Last year, in my review of the first season of Star Trek: Discovery, I laid out how I’m not really a fan of nu-Trek and was happy to let the rest of that series go on without me. What really dragged it down for me was that it didn’t feel very “Trekky” and it was too slavishly devoted to the modern streaming serialized storytelling ideal.
So along comes Star Trek: Strange New Worlds. Another prequel (of sorts), but also a spinoff of something that occurred in a subsequence season of Discovery, Strange New Worlds gets us back on the Enterprise during the time it was commanded by Christopher Pike. Pike is well known to original Trek fans as the guy from the pilot (replaced by Kirk for the series), with said pilot being cut up for use in a later episode that reveals Pike to be horribly injured, but with great loyalty from Spock.
Although I’m skeptical of prequels, I thought I’d give Strange New Worlds a shot, for a few reasons. First, since there’s not a lot out there on the pre-Kirk Enterprise, I figured there was some room to tell some cool stories. Second, given that this is the Enterprise we’re talking about here and the name of the show is Strange New Worlds, I hoped it would lean into the exploration angle more than Discovery did. Finally, what I read about the show suggested it was going to be less serialized and more “mission-of-the-week,” which, again, provided some room for good stories (and to not be stuck dealing with the aftereffects of bad ones).

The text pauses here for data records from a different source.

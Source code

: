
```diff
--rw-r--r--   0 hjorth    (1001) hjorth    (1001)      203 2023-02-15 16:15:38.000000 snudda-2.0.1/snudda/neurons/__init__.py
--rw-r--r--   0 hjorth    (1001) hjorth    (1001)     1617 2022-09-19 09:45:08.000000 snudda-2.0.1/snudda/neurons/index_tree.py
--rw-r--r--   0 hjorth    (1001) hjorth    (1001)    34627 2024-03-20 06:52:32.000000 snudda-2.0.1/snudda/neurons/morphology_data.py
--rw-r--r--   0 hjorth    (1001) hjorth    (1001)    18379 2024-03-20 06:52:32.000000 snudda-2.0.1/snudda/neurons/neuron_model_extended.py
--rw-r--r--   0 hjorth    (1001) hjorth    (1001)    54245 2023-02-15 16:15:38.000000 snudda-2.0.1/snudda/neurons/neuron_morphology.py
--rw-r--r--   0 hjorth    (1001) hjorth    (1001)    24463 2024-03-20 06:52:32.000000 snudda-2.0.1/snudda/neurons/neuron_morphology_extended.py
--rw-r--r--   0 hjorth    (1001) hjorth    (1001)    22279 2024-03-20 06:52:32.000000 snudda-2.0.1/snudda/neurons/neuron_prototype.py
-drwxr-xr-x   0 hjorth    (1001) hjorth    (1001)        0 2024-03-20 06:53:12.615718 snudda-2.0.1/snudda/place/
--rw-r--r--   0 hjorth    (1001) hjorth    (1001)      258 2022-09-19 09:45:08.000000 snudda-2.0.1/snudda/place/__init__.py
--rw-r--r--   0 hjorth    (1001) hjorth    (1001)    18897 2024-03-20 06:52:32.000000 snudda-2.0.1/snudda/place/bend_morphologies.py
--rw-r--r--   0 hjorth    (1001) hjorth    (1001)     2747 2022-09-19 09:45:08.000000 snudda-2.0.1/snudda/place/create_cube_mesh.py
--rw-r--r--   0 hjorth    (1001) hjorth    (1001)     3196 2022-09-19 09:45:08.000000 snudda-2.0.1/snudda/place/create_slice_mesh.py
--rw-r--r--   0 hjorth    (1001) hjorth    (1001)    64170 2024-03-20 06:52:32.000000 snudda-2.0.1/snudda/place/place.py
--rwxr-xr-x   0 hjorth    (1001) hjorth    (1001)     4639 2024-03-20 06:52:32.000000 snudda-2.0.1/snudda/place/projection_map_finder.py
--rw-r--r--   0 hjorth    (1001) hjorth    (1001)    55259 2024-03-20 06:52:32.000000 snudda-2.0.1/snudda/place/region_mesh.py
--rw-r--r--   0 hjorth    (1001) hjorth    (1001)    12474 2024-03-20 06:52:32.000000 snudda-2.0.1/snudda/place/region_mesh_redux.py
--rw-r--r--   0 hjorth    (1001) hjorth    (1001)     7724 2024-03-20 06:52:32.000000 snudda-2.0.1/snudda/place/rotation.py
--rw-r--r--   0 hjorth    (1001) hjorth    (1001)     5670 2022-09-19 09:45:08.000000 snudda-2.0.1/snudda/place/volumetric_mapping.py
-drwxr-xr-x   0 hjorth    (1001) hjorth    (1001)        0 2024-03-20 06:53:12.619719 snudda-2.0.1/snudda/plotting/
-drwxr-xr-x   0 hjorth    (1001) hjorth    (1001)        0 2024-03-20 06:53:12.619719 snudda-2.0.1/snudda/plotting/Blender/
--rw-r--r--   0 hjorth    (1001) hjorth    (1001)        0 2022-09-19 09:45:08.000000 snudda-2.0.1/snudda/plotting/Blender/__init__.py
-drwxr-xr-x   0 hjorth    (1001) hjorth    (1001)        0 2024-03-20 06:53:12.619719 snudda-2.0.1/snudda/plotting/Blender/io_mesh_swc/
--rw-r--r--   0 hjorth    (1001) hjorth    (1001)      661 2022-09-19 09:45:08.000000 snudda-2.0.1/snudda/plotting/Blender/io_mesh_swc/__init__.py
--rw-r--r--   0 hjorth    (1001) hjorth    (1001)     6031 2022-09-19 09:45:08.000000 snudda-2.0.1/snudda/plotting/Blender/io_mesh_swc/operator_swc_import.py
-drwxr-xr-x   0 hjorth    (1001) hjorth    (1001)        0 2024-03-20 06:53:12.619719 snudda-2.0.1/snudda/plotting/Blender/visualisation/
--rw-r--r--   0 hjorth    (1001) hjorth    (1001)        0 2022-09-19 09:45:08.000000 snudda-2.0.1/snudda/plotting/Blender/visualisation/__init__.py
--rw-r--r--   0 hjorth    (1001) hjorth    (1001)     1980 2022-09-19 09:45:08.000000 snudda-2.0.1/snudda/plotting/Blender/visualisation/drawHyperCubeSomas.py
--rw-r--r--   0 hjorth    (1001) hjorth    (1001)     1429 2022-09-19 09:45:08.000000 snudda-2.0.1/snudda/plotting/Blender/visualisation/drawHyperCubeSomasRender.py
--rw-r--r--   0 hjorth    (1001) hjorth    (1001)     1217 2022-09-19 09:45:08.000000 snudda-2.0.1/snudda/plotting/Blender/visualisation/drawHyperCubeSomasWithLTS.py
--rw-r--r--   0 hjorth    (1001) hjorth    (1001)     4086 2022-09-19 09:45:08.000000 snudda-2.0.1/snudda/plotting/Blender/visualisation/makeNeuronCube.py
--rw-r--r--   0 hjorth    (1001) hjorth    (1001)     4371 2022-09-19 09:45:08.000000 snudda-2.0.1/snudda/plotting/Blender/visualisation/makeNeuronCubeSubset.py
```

I’m fairly happy with how Strange New Worlds met those expectations. The prequel part is the least successful, I feel. It’s one thing to have certain characters involved because we know they were there from original Trek (Spock & Chapel, mostly), but is there a particular reason the security chief has to be named Noonien-Singh?. And isn’t Kirk’s fight with the rubber-suited guy supposed to be first contact with the Gorn? Then there’s the final episode of the first season, which is a take on the original Trek episode “Balance of Terror” (the one where we first meet the Romulans), where Kirk himself shows up. There’s more of him promised for season two, as well, which makes me worry that the writers aren’t confident in the new stories they have to tell and will keep wrapping in known characters from the show as crutches. I won’t get into potential continuity issues with the original Trek stuff (it makes my head hurt) except to say, again, what’s the point of a prequel if it doesn’t lock in certain things about your world?
All that said, most of the stories told in the first season of Strange New Worlds are really good, some inching towards great. As promised, the episodes do tend to stand alone, which provides a good variety of atmospheres (so to speak). “Children of the Comet” is a pretty cool culture clash story, with the do-gooders on the Enterprise confronted with religious dogma. “Spock Amok,” in addition to having fun body-switching, has a diplomatic plot that reminded me of something out of Babylon 5 (high praise from me). “The Elysian Kingdom” was probably my favorite, using a typical old-school Trek plot device (an energy being!) as an excuse to dress everybody up in fantasy garb to push to a really heart-wrenching ending (sort of). Then there’s the aforementioned “A Quality of Mercy,” which “what if?”s that classic Trek episode in a pretty satisfying way.
My only real beef is that the writers had a lot of issues with endings (I can sympathize – endings are hard). Take “The Elysian Kingdom,” for example, which looks like it’s going to end on a note of melancholy uncertainty as the ship’s doctor says goodbye to his ill daughter who is going to live with/as the nearby energy being. Rather than leave this unsettled – you think you do the best thing but how can you know? – the writers went ahead and threw in a little more to make sure of a happy ending. Not bad, but could have been better. There were a couple of other episodes that went the same way, headed towards really great but they couldn’t stick the landing. Or, alternately, they didn’t do more with it, as in the episode that was less a riff than a cover of “The Ones Who Walk Away from Omelas” (should have started with that ending and explored what it means).
And I have to say that while these stories were mostly self contained, there was an overarching theme to the season in terms of characters, particularly Pike. Apparently, in the Discovery episodes that spawned Strange New Worlds, Pike learns his eventual fate as we’ve seen from original Trek (it’s unclear if he learned he’ll become a running joke on Futurama) and so in this season he’s trying to figure out if there’s a way around that end. That’s what triggers “A Quality of Mercy,” but Pike confronts it several other times during the season. It’s well done.
Which is to say, I’m cautiously optimistic about the second season. Given results thus far, I’m willing to give everyone the benefit of the doubt that we won’t be overwhelmed by Kirks (Jim’s brother is on this ship, too, for some reason) and we’ll be introduced to more strange new worlds.